▸ **Your goal**
Go through the lines below and copy any that hold the string "Published".

Document images with source code:
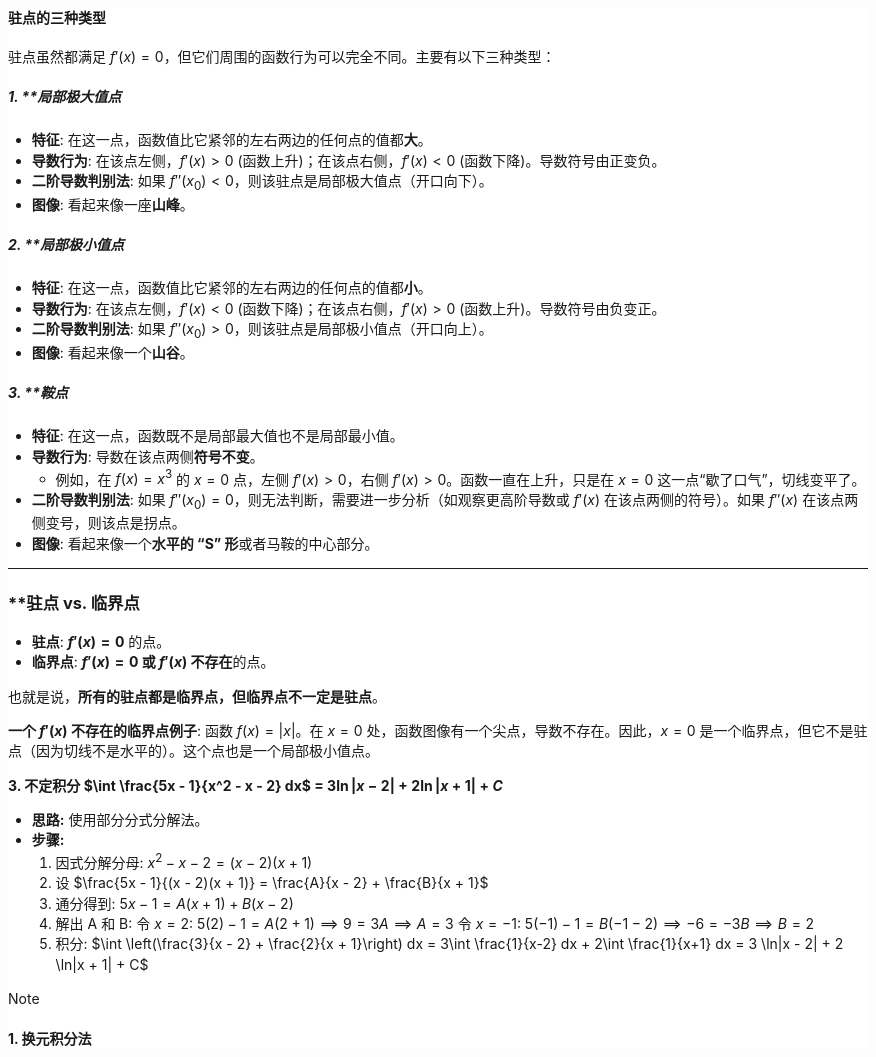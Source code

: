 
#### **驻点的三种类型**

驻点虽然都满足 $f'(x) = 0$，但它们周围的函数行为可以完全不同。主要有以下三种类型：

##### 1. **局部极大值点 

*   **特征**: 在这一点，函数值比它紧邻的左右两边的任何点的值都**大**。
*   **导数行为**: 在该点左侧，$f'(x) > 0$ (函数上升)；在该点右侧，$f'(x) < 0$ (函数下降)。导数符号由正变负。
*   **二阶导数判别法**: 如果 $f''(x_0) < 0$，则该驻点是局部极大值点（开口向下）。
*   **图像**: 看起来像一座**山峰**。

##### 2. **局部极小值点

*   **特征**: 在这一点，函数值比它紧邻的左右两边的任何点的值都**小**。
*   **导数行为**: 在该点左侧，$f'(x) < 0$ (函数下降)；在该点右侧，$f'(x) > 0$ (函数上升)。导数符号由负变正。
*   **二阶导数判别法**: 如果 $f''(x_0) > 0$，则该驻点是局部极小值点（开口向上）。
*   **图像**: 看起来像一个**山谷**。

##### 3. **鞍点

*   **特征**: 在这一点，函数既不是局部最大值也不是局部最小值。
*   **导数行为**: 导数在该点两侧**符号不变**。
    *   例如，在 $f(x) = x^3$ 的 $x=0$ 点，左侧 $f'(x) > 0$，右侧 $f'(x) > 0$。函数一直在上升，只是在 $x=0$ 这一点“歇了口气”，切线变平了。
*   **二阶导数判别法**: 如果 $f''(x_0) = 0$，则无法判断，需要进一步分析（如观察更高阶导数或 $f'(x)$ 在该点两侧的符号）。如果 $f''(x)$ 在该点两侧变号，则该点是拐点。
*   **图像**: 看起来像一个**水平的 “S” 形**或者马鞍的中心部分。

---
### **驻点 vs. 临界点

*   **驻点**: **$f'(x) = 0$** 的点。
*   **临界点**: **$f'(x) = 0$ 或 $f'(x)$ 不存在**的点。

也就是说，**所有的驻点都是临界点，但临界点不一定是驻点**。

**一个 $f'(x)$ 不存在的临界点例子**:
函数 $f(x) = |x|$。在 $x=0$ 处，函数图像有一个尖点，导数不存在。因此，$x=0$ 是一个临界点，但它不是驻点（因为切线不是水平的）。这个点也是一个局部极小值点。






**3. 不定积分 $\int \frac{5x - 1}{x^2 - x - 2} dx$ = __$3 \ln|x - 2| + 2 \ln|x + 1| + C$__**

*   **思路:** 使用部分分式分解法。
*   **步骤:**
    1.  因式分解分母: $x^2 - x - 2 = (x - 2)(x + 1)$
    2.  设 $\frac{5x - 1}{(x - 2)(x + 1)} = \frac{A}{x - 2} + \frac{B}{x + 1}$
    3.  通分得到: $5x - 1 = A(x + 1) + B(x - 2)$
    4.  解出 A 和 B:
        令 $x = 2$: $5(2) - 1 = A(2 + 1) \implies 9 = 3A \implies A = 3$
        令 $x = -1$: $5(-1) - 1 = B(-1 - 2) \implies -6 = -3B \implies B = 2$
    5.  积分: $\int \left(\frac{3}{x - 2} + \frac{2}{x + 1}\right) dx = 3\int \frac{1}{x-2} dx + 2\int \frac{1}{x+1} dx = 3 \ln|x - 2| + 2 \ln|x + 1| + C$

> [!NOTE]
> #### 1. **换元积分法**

==

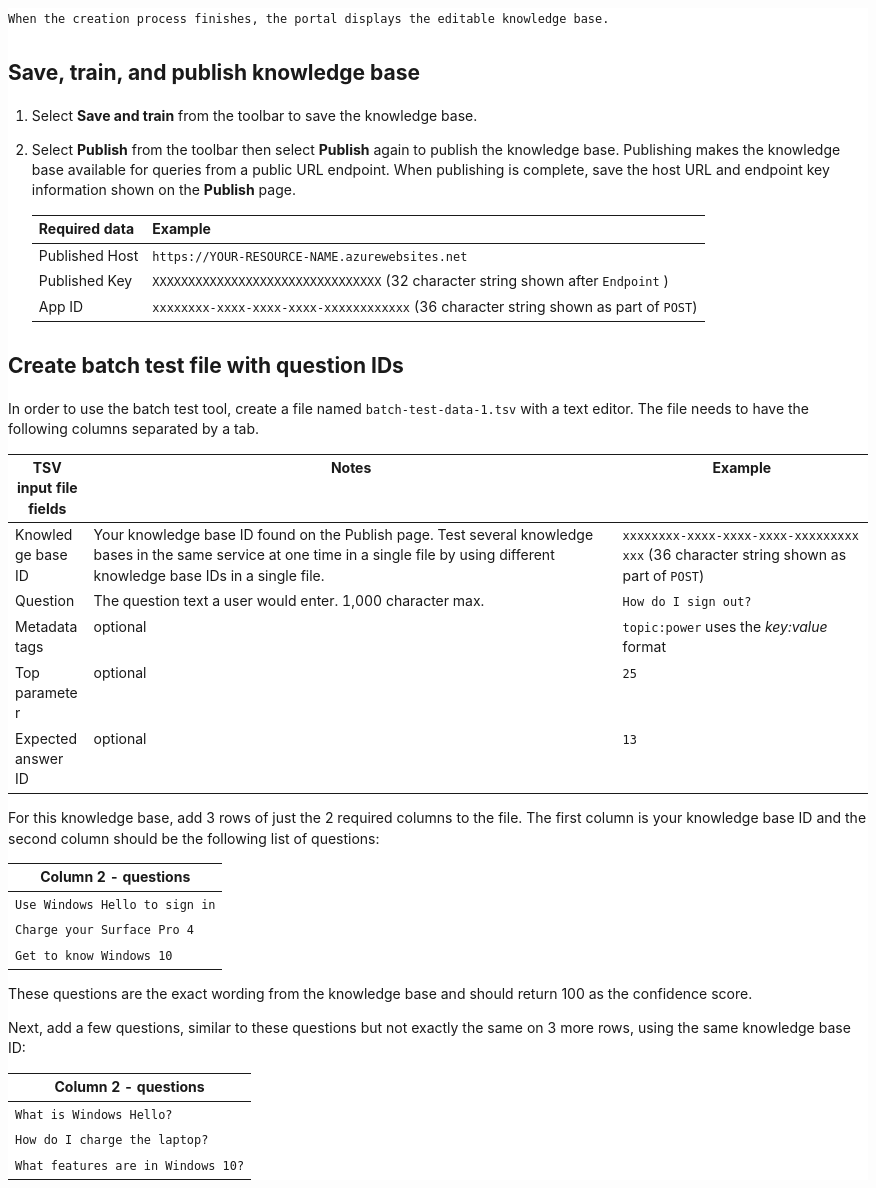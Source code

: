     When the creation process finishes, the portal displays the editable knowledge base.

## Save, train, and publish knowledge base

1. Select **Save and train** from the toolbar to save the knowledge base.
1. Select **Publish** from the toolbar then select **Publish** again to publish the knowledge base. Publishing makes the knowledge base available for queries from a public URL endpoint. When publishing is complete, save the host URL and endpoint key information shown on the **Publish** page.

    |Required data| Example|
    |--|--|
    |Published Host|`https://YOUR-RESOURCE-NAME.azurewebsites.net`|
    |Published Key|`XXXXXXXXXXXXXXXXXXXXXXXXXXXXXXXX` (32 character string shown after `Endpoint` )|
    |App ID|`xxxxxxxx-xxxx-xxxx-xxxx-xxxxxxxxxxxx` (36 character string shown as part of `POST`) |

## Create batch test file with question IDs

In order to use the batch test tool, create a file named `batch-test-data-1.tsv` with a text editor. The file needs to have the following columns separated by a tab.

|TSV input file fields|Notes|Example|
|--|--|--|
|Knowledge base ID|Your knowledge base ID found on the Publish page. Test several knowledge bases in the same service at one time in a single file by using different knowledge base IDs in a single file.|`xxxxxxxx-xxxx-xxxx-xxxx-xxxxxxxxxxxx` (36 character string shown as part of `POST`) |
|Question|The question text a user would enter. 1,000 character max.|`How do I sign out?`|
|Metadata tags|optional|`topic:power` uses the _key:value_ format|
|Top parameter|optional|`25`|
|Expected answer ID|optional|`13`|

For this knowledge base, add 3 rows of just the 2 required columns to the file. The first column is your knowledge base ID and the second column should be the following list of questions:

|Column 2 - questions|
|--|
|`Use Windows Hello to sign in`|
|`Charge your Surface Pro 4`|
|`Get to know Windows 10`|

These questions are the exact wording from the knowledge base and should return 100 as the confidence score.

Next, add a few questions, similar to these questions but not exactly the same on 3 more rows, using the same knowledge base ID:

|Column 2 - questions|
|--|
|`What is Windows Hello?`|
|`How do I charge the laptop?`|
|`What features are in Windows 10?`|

▸ **Answer space**
    |Published Host|`https://YOUR-RESOURCE-NAME.azurewebsites.net`|
    |Published Key|`XXXXXXXXXXXXXXXXXXXXXXXXXXXXXXXX` (32 character string shown after `Endpoint` )|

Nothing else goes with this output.